> [Data extract]:

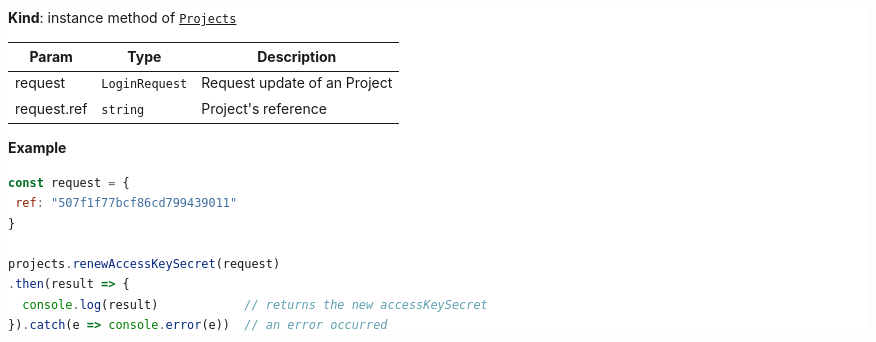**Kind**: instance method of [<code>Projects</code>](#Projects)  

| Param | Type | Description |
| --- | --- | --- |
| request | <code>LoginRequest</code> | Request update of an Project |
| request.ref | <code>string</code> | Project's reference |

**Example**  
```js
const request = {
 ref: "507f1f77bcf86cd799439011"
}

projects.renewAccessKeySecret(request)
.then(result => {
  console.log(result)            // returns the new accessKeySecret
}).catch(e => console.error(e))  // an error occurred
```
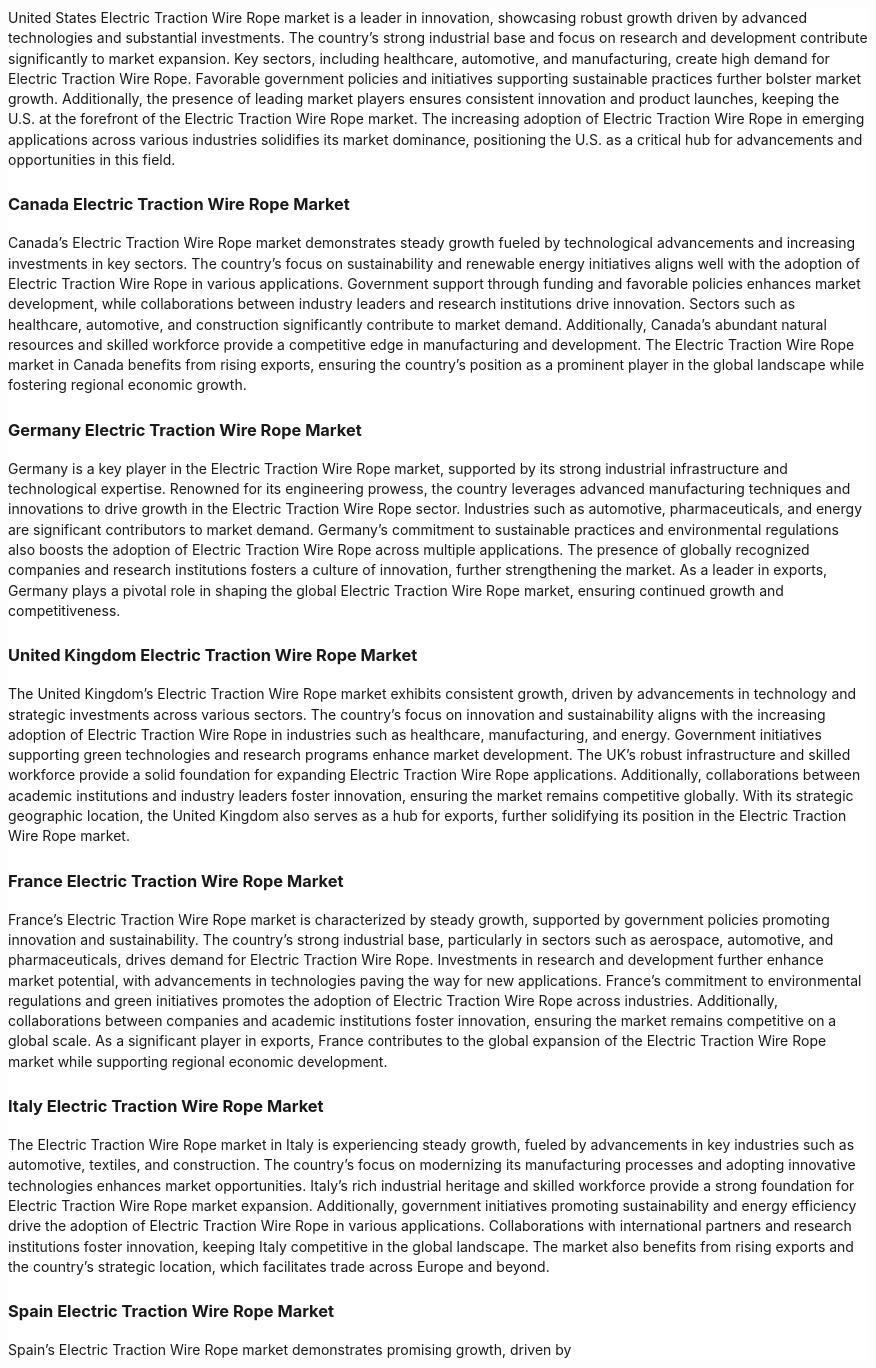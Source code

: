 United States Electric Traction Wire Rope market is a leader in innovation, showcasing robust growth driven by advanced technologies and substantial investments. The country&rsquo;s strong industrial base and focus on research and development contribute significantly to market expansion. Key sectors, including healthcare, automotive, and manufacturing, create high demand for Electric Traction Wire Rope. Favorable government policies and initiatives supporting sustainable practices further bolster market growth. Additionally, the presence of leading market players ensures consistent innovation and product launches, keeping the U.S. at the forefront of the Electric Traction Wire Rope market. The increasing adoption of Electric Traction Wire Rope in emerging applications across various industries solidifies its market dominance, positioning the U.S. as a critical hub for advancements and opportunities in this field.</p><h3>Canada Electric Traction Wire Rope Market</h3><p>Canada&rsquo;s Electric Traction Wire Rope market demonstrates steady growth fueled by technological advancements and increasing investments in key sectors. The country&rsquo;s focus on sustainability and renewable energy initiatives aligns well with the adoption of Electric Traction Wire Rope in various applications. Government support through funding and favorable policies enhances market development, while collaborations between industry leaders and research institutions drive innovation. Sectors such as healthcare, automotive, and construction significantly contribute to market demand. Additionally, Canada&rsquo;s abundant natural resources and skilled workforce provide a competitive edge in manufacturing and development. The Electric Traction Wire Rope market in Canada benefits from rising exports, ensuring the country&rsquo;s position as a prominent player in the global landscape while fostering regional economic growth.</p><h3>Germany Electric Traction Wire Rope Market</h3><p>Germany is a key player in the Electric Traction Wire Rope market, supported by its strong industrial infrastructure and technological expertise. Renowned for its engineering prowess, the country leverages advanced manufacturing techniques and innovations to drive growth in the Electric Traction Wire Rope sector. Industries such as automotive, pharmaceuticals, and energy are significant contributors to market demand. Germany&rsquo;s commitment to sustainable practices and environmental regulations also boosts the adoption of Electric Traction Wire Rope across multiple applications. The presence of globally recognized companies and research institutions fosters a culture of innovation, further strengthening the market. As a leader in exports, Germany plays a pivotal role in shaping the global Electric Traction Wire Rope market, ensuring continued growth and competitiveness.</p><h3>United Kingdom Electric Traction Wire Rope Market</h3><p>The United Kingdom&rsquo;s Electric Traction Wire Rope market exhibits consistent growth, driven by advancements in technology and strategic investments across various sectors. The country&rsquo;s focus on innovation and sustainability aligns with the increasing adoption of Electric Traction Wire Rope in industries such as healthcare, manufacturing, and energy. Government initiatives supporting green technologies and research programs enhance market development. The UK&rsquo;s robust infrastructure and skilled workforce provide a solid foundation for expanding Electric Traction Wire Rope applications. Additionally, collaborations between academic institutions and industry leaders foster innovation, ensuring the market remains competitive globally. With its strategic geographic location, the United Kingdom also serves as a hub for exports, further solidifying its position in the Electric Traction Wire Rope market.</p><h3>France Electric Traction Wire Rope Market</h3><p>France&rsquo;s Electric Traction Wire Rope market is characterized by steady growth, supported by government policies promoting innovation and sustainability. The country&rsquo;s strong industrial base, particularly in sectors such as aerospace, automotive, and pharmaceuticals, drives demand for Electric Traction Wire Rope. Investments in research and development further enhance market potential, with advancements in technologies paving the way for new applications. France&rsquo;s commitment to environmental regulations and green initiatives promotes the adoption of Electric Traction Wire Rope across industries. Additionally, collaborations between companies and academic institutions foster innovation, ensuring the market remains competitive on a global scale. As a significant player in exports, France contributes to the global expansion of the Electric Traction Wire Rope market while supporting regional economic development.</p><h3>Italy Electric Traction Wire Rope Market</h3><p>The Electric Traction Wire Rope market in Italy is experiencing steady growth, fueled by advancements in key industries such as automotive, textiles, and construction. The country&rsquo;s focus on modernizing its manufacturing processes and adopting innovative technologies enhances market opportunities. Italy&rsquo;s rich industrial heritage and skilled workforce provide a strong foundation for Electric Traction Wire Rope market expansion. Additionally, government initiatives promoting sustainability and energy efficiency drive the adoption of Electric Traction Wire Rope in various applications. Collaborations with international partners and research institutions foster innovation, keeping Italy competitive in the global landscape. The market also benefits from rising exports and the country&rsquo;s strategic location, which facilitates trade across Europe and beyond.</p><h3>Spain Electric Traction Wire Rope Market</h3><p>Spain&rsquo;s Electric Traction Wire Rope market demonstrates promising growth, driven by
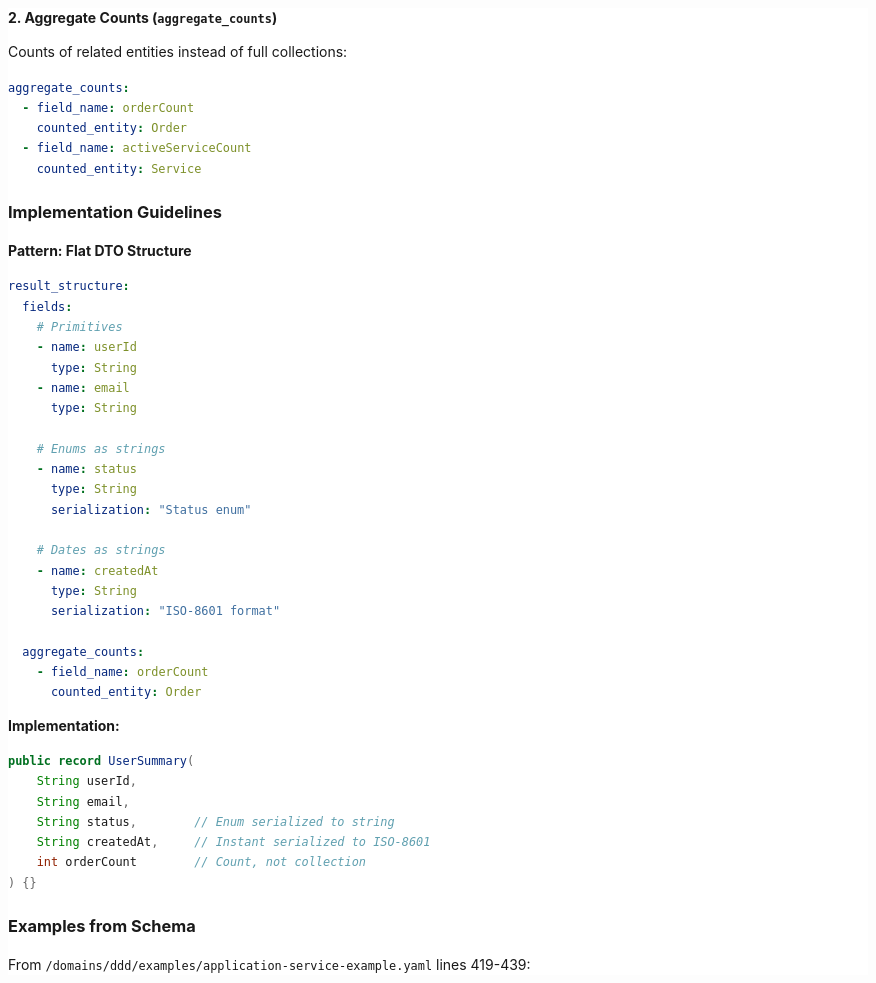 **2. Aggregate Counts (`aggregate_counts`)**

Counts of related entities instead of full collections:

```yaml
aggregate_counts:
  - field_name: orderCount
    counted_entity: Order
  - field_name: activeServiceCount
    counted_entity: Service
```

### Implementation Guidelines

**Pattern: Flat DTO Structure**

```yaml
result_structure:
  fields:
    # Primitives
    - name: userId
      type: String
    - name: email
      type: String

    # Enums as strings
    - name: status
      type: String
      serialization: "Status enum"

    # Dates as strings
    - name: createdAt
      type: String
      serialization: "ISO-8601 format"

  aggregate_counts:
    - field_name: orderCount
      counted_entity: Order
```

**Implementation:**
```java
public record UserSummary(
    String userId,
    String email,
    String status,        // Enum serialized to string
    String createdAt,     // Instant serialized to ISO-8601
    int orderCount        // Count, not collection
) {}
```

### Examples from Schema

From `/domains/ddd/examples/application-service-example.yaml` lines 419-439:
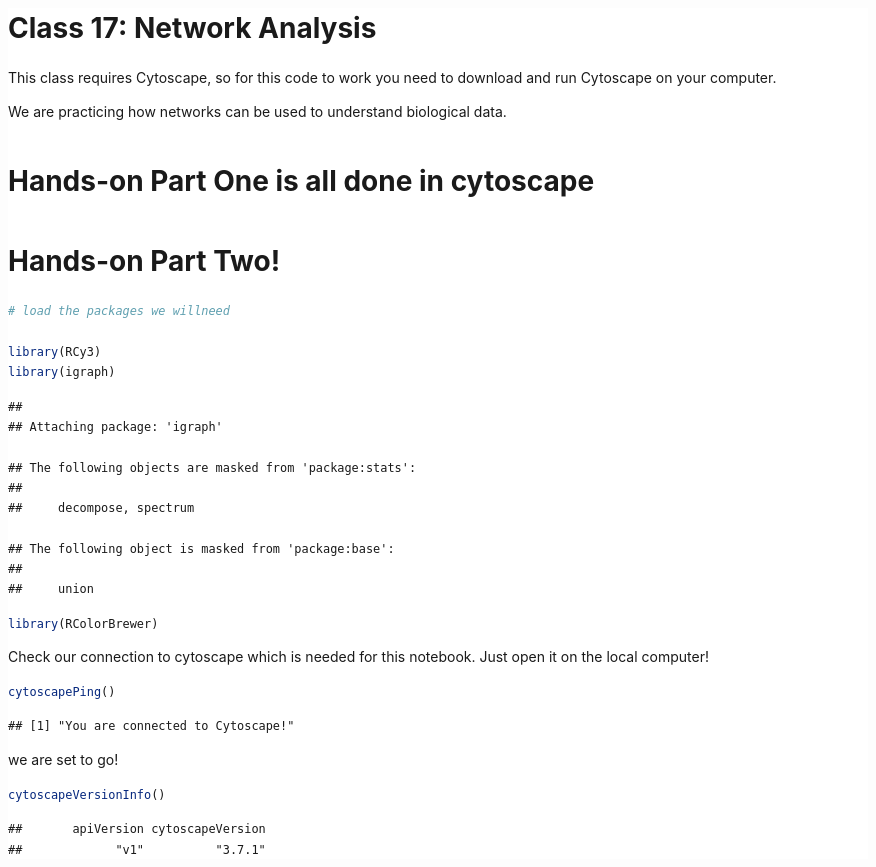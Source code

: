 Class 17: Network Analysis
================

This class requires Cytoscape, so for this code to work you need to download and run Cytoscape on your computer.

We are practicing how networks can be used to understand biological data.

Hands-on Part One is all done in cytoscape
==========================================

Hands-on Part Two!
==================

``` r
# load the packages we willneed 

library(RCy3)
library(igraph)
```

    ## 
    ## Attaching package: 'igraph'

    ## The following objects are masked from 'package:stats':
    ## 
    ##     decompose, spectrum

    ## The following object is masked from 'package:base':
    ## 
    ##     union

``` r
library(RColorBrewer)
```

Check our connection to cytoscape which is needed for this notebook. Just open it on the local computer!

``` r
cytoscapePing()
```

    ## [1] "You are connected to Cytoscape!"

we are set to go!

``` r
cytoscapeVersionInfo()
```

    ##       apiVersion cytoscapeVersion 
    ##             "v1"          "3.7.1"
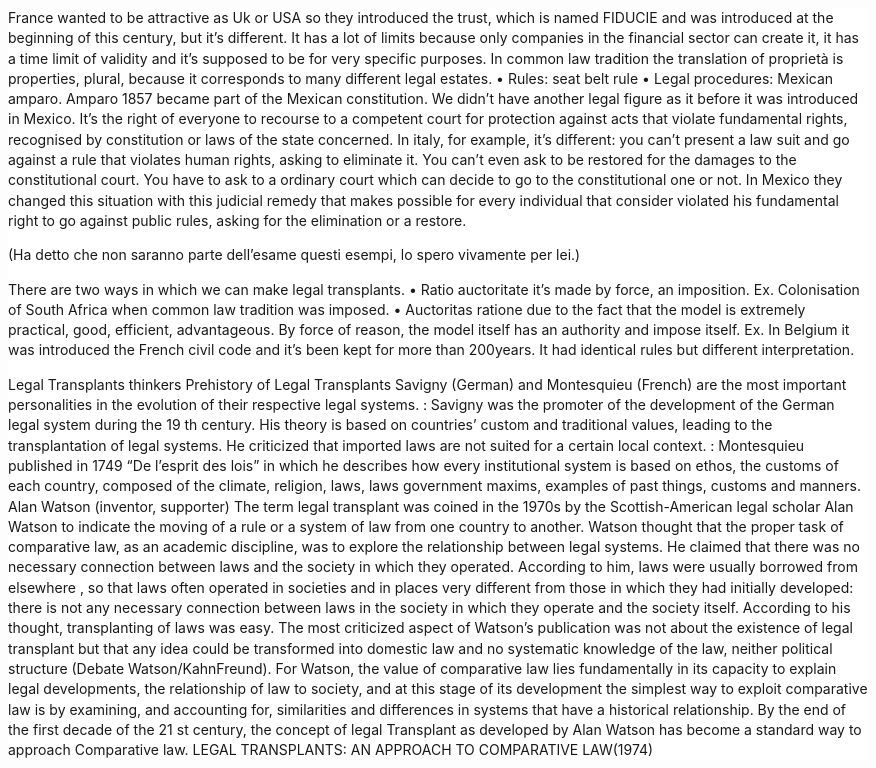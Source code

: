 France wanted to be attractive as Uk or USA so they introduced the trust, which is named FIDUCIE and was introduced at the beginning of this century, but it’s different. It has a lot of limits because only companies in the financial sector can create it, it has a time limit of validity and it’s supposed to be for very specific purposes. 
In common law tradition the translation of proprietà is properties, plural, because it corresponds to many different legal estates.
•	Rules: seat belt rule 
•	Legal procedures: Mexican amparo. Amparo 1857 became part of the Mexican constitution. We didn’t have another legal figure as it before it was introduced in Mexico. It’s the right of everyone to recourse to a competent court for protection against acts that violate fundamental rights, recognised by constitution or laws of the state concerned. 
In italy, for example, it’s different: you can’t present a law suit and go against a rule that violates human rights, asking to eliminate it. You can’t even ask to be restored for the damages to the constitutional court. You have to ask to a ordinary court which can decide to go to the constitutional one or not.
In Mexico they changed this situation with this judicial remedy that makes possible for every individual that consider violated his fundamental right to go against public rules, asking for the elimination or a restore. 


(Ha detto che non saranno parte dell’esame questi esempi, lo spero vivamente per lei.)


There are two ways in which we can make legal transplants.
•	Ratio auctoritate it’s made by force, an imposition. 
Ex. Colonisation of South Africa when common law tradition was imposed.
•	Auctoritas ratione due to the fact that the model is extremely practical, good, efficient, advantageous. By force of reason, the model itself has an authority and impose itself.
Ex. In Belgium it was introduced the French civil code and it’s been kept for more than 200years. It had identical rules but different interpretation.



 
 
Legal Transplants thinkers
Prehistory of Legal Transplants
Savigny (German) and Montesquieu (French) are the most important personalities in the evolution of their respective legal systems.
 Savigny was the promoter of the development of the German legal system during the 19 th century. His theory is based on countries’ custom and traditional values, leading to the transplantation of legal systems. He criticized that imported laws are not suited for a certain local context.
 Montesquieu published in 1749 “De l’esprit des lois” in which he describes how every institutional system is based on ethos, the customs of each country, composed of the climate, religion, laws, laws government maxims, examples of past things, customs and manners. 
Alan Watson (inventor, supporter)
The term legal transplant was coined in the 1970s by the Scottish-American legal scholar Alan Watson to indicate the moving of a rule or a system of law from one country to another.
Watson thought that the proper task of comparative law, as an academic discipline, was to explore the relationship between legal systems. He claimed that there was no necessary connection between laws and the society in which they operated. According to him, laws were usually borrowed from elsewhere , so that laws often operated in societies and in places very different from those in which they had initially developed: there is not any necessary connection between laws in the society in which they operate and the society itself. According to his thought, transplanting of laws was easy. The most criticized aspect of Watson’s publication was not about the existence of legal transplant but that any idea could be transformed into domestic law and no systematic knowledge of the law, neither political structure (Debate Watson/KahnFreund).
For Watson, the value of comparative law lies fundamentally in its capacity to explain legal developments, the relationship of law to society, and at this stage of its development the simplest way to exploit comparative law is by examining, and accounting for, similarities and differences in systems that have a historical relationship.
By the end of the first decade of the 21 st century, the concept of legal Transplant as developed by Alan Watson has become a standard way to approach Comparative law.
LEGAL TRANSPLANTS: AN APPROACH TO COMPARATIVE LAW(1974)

> [Work to be completed]:
Wherever a line of the data holds "local", copy that line.

> [Your solution]:
Check our connection to cytoscape which is needed for this notebook. Just open it on the local computer!
 Savigny was the promoter of the development of the German legal system during the 19 th century. His theory is based on countries’ custom and traditional values, leading to the transplantation of legal systems. He criticized that imported laws are not suited for a certain local context.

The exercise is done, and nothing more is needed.